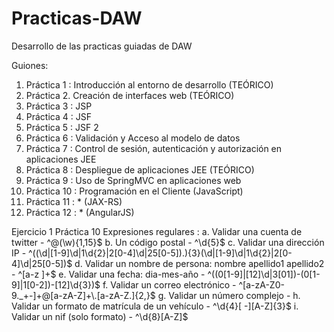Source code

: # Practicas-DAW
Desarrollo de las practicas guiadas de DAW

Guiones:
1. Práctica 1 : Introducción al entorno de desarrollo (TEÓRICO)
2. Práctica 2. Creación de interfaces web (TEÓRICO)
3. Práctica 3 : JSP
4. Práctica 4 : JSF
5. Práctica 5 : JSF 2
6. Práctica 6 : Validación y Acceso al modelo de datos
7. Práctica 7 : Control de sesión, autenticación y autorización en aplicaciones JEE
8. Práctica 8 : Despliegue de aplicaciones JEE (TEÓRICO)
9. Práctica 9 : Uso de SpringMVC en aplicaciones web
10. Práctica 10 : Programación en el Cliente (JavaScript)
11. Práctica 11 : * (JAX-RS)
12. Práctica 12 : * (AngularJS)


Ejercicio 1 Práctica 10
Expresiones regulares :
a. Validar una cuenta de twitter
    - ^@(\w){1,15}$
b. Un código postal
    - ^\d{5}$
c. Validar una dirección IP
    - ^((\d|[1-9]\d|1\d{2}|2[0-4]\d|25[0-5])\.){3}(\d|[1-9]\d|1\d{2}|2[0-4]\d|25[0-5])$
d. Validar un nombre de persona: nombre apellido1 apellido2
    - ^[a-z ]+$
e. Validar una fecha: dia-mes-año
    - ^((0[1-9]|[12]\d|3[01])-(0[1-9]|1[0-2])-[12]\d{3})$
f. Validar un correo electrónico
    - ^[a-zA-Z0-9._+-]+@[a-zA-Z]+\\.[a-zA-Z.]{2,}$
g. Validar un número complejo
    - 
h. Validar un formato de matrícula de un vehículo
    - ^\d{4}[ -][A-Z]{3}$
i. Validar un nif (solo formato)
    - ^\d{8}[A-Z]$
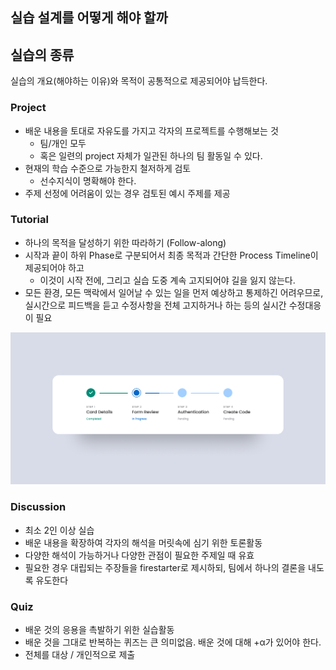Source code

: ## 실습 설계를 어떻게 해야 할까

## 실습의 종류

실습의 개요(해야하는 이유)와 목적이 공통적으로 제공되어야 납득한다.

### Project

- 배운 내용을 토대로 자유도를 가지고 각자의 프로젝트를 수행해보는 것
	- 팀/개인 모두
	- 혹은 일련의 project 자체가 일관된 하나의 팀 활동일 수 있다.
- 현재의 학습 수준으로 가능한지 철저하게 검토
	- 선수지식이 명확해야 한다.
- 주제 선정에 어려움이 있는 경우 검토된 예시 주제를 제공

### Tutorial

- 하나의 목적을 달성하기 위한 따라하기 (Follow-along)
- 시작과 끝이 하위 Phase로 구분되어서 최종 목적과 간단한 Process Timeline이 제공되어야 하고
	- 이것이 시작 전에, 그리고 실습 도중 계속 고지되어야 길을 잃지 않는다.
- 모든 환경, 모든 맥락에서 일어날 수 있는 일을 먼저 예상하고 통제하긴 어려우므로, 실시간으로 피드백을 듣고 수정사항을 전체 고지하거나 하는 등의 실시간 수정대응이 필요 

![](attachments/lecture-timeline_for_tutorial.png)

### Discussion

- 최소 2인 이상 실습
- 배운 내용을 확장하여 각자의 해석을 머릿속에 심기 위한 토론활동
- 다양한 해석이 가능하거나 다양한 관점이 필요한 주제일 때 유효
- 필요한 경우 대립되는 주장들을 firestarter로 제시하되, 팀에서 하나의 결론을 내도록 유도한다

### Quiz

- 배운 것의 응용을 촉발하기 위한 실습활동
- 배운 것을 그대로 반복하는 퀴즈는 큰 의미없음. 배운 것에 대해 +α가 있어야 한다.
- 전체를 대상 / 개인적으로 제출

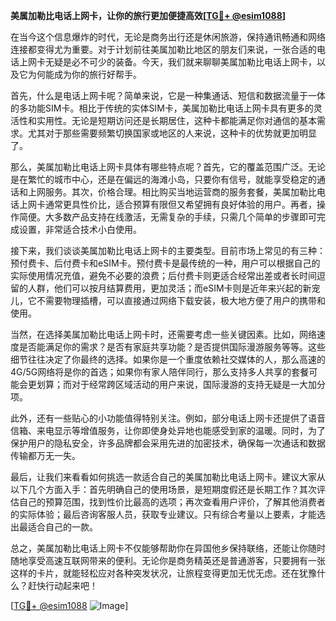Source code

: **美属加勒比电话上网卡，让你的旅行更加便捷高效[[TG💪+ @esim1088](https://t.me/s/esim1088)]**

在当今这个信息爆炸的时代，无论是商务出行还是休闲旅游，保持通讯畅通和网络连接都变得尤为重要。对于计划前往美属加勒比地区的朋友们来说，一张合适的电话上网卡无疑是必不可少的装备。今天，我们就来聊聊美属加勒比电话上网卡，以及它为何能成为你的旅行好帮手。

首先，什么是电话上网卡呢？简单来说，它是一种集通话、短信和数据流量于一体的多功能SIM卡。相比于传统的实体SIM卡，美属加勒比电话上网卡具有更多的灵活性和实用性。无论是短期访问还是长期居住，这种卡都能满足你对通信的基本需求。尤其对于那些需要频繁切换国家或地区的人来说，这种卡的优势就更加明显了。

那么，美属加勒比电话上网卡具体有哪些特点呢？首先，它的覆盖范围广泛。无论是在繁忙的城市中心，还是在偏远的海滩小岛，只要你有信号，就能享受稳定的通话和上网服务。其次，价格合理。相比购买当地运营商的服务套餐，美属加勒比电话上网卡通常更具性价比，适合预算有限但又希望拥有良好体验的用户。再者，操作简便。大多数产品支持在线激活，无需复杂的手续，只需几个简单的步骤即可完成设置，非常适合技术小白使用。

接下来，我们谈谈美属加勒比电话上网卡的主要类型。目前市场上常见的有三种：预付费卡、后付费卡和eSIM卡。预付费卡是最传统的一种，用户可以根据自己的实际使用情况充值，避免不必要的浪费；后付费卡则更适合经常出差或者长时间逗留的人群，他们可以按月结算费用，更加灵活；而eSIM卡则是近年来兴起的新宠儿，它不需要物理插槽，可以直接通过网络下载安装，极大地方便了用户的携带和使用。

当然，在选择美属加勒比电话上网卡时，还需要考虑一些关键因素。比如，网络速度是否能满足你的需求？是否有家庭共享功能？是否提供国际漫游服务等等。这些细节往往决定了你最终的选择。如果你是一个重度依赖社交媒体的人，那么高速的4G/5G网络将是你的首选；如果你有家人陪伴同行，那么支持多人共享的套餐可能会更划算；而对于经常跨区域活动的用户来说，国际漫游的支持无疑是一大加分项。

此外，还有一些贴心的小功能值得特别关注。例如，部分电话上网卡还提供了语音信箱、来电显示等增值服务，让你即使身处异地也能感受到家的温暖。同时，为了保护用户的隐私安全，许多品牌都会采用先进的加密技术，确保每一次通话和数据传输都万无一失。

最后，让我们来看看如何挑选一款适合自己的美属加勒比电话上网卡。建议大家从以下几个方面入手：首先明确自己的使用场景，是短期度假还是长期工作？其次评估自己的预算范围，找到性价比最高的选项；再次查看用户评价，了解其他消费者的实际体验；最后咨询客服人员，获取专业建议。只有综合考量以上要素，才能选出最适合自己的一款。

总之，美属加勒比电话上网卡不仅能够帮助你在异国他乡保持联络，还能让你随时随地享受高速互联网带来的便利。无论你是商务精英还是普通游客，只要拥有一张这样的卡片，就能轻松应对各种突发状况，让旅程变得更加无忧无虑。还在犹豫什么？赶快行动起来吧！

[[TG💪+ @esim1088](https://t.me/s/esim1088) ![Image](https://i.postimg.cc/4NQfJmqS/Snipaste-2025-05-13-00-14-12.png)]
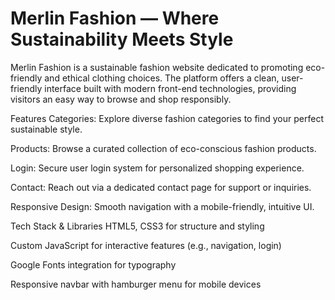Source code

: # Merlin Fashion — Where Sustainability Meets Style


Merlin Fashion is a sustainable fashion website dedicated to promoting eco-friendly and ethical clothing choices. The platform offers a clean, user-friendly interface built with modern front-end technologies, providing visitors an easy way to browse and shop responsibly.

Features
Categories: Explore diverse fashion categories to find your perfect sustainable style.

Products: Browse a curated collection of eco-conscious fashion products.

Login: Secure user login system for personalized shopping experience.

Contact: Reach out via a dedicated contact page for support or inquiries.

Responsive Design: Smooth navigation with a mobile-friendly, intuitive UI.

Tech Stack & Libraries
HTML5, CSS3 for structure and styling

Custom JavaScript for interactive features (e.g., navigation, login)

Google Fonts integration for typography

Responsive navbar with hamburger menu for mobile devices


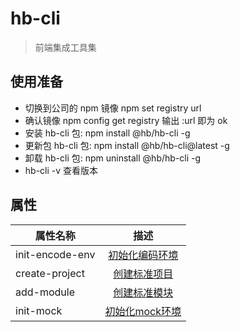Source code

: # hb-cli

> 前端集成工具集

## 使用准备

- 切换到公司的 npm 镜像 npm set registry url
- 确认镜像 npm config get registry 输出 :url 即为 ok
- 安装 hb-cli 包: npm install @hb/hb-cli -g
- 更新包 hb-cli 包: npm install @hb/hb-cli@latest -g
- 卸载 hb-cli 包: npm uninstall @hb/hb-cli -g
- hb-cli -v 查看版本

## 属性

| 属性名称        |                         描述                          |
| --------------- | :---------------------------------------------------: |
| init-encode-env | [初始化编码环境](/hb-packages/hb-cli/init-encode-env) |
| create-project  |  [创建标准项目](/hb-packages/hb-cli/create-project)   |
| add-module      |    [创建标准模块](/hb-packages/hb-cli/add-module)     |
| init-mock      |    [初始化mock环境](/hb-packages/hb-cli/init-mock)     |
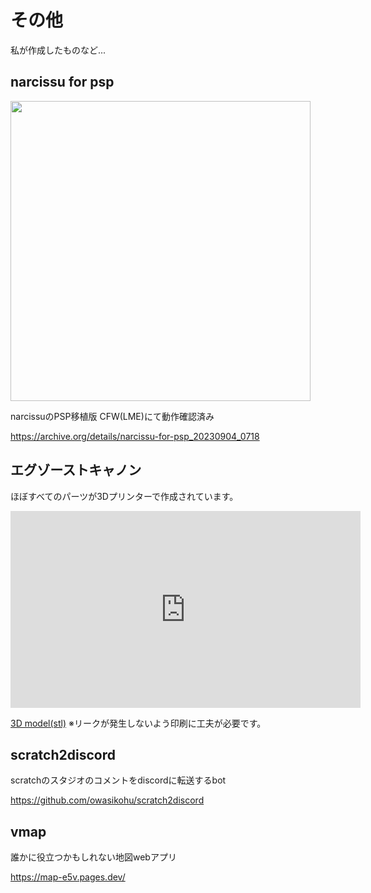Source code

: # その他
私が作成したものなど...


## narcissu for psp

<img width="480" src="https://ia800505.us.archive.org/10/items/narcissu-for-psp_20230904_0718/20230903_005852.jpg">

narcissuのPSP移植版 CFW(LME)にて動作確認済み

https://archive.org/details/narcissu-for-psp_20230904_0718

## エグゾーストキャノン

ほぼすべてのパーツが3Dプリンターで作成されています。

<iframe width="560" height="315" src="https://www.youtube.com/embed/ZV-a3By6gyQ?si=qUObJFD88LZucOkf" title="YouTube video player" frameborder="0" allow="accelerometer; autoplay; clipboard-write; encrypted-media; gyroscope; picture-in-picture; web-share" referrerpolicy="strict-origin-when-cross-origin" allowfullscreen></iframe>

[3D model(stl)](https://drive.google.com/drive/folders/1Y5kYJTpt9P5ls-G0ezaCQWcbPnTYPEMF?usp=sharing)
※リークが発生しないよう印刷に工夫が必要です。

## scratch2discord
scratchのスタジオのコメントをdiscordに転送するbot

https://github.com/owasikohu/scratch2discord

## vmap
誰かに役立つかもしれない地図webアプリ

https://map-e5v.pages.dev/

———

- _Work item_:
From the lines above, copy those that contain the word "user".

- _Completed exercise_:
Merlin Fashion is a sustainable fashion website dedicated to promoting eco-friendly and ethical clothing choices. The platform offers a clean, user-friendly interface built with modern front-end technologies, providing visitors an easy way to browse and shop responsibly.
Login: Secure user login system for personalized shopping experience.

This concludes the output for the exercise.